A Patchwork Of Voting Methods
By LARRY LIPMAN / Cox Washington
WASHINGTON -- How Americans vote depends on where they live.
In Presidio, Texas, voters in the southwest portion of the state still use paper ballots to mark their choice for president.
In Syracuse, New York -- and virtually the entire state -- voters use machines with levers, popular throughout much of the 20th Century, to cast their ballots.
In Farmington, New Mexico, voters register their choices by pushing buttons that light up indicating which candidate they've chosen. At the end, they punch a green button which records the votes electronically.
Virtually the entire state of Illinois uses punch cards slipped into ballot forms to record votes. In Oklahoma, almost all voters fill in circles or boxes on forms that are scanned by an optical reader. In a handful of counties, voters punch ballots that have the names of the candidates printed on them These are known as data votes.
America is a patchwork of voting methods, some dating back to the 19th Century, others part of the cyber-generation.
Optical scanners are used in 39 percent of the counties in the United States, but more Americans, 31 percent, vote using punch cards than any other method, according to 1998 information compiled by Election Data Services, a consulting firm that specializes in elections.
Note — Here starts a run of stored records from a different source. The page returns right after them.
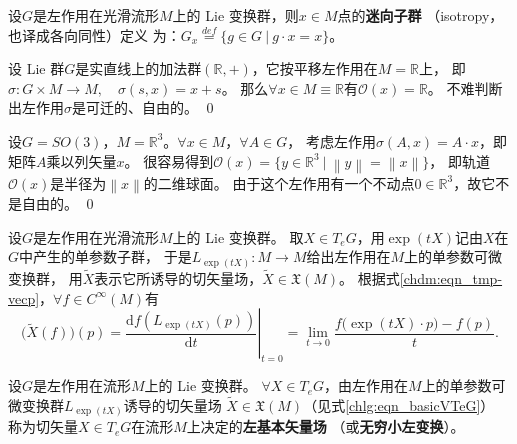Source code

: 
\begin{definition}\label{chlg:def_isotropy}
    设$G$是左作用在光滑流形$M$上的 Lie 变换群，则$x \in M$点的\textbf{迷向子群}
    （isotropy，也译成{\kaishu 各向同性}）定义
    为：$G_x \overset{def}{=} \{ g\in G \ | \  g\cdot x = x \}$。
\end{definition}

\begin{example}
    设 Lie 群$G$是实直线上的加法群$(\mathbb{R},+)$，它按平移左作用在$M=\mathbb{R}$上，
    即$\sigma: G\times M \to M,\quad \sigma(s,x)=x+s$。
    那么$\forall x\in M\equiv \mathbb{R}$有$\mathcal{O}(x)=\mathbb{R}$。
    不难判断出左作用$\sigma$是可迁的、自由的。 \qed
\end{example}

\begin{example}
    设$G=SO(3)$，$M=\mathbb{R}^3$。$\forall x\in M$，$\forall A\in G$，
    考虑左作用$\sigma(A,x)=A\cdot x$，即矩阵$A$乘以列矢量$x$。
    很容易得到$\mathcal{O}(x)=\{y\in \mathbb{R}^3 \ |\   \left\|y\right\|=\left\|x\right\| \}$，
    即轨道$\mathcal{O}(x)$是半径为$\left\|x\right\|$的二维球面。
    由于这个左作用有一个不动点$0\in \mathbb{R}^3$，故它不是自由的。 \qed
\end{example}



设$G$是左作用在光滑流形$M$上的 Lie 变换群。
取$X \in T_e G$，用$\exp(tX)$记由$X$在$G$中产生的单参数子群，
于是$L_{\exp(tX)}: M \rightarrow M$给出左作用在$M$上的单参数可微变换群，
用$\widetilde{X}$表示它所诱导的切矢量场，$\widetilde{X} \in \mathfrak{X}(M)$。
根据式\eqref{chdm:eqn_tmp-vecp}，$\forall f \in C^{\infty}(M)$有
\begin{equation}\label{chlg:eqn_basicVTeG}
    \bigl(\widetilde{X}(f)\bigr)(p) = \left.\frac{\mathrm{d} f\left(L_{\exp(tX)}(p)\right)}{\mathrm{d} t}\right|_{t=0} 
    =\lim _{t \rightarrow 0} \frac{f\bigl(\exp(tX)\cdot p\bigr)-f(p)}{t} .
\end{equation}


\begin{definition}\label{chlg:def_left-basicV}
    设$G$是左作用在流形$M$上的 Lie 变换群。
    $\forall X \in T_e G$，由左作用在$M$上的单参数可微变换群$L_{\exp (t  X)}$诱导的切矢量场
    $\widetilde{X} \in \mathfrak{X}(M)$（见式\eqref{chlg:eqn_basicVTeG}）
    称为切矢量$X \in T_e G$在流形$M$上决定的\textbf{左基本矢量场}
    （或\textbf{无穷小左变换}）。
\end{definition}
Punch cards are so prevalent because "they're easier to use in large counties where usually you have a lot of people coming to the polling places and you need to have a lot of booths in all the polling places," said Kim Brace, president of Election Data Services.
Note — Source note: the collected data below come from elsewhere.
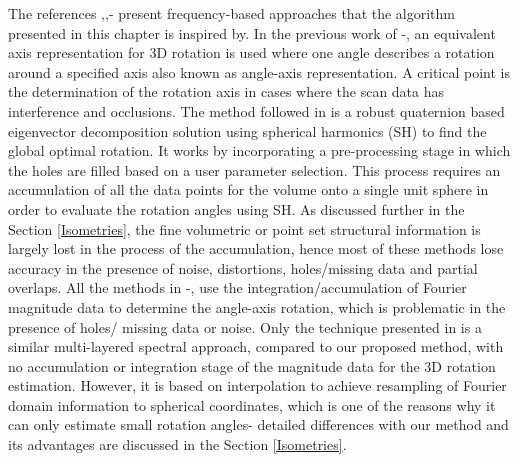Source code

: \documentclass{UCF_ETD}
\begin{document}
The references \cite{Salah2013},\cite{Bulow2013},\cite{Lucchese02}-\cite{Bermanis2010} present frequency-based approaches that the algorithm
presented in this chapter is inspired by. 
In the previous work of \cite{Lucchese02}-\cite{KellerTSP2006}, an equivalent axis representation for $3$D rotation is used where one angle describes a rotation around a specified axis also known as angle-axis representation. A critical point is the determination of the rotation axis in cases where the scan data has interference and occlusions. The method followed in \cite{Salah2013} is a robust quaternion based eigenvector decomposition solution using spherical harmonics (SH) to find the global optimal rotation. It works by incorporating a pre-processing stage in which the holes are filled based on a user parameter selection. This process requires an accumulation of all the data points for the volume onto a single unit sphere in order to evaluate the rotation angles using SH. As discussed further in the Section \ref{Isometries}, the fine volumetric or point set structural information is largely lost in the process of the accumulation, hence most of these methods lose accuracy in the presence of noise, distortions, holes/missing data and partial overlaps. All the methods in \cite{Lucchese02}-\cite{KellerTSP2006}, \cite{Salah2013} use the integration/accumulation of Fourier magnitude data to determine the angle-axis rotation, which is problematic in the presence of holes/ missing data or noise. Only the technique presented in \cite{Bulow2013} is a similar multi-layered spectral approach, compared to our proposed method, with no accumulation or integration stage of the magnitude data for the $3$D rotation estimation. However, it is based on interpolation to achieve resampling of Fourier domain information to spherical coordinates, which is one of the reasons why it can only estimate small rotation angles- detailed differences with our method and its advantages are discussed in the Section \ref{Isometries}. 
\end{document}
Punch cards also are popular in large counties because they are relatively inexpensive. A punch card system typically costs $150 to $200 per unit. By comparison, electronic systems and optical scanners range between $4,000 and $5,000 each.
The old voting machines with levers are still used in more than 400 counties, but they are bulky, difficult to store and are no longer manufactured.
All election methods are subject to error -- some mechanical, some human, Brace said.
Bill Kimberling, FEC deputy director of election administration, said the commission does not know of any study that has examined the error rates in different voting methods.
The oldest form of voting used in the United States is the paper ballot on which voters make a mark beside the name of their chosen candidate. Also known as the "Australian Ballot," the system has been used in America since the 1880s. Prior to that, voters used ballots handed out by the parties to signify their choice, Kimberling said.
But hand counting paper ballots is slow and rife with possibilities for mistakes or fraud.
Punch cards are likely to have the types of errors found in Palm Beach County: multiple punches for one office or holes that are only partially pushed through, making it difficult for them to be properly read by machines.
Some jurisdictions, such as Chicago, team the punch system with a punch reader which immediately reads the ballot to give the voter the option of deciding whether it accurately reflected his or her vote. But such readers are expensive, around $4,000, and are not used in most precincts, Brace said.
New Hampshire and Massachusetts ban the use of punch cards in elections.
The New Hampshire ban grew out of a 1986 decision by Secretary of State William M. Gardner to reject the town of Hanover's request to use a punch card system because of their unreliability. Gardner then convinced the state Ballot Law Commission to ban punch cards statewide.
Massachusetts banned punch cards after the 1996 Democratic primary election in which punch cards indicated that Rep. William Delahunt had been defeated by 266 votes. Delahunt sued and court recounts determined he had won by 108 votes.
A year later, William F. Galvin, secretary of the commonwealth, revoked the certification for any punch card balloting in Massachusetts effective with the 1998 elections.
Since then, about three-fourths of Massachusetts precincts have switched to an optical scan system.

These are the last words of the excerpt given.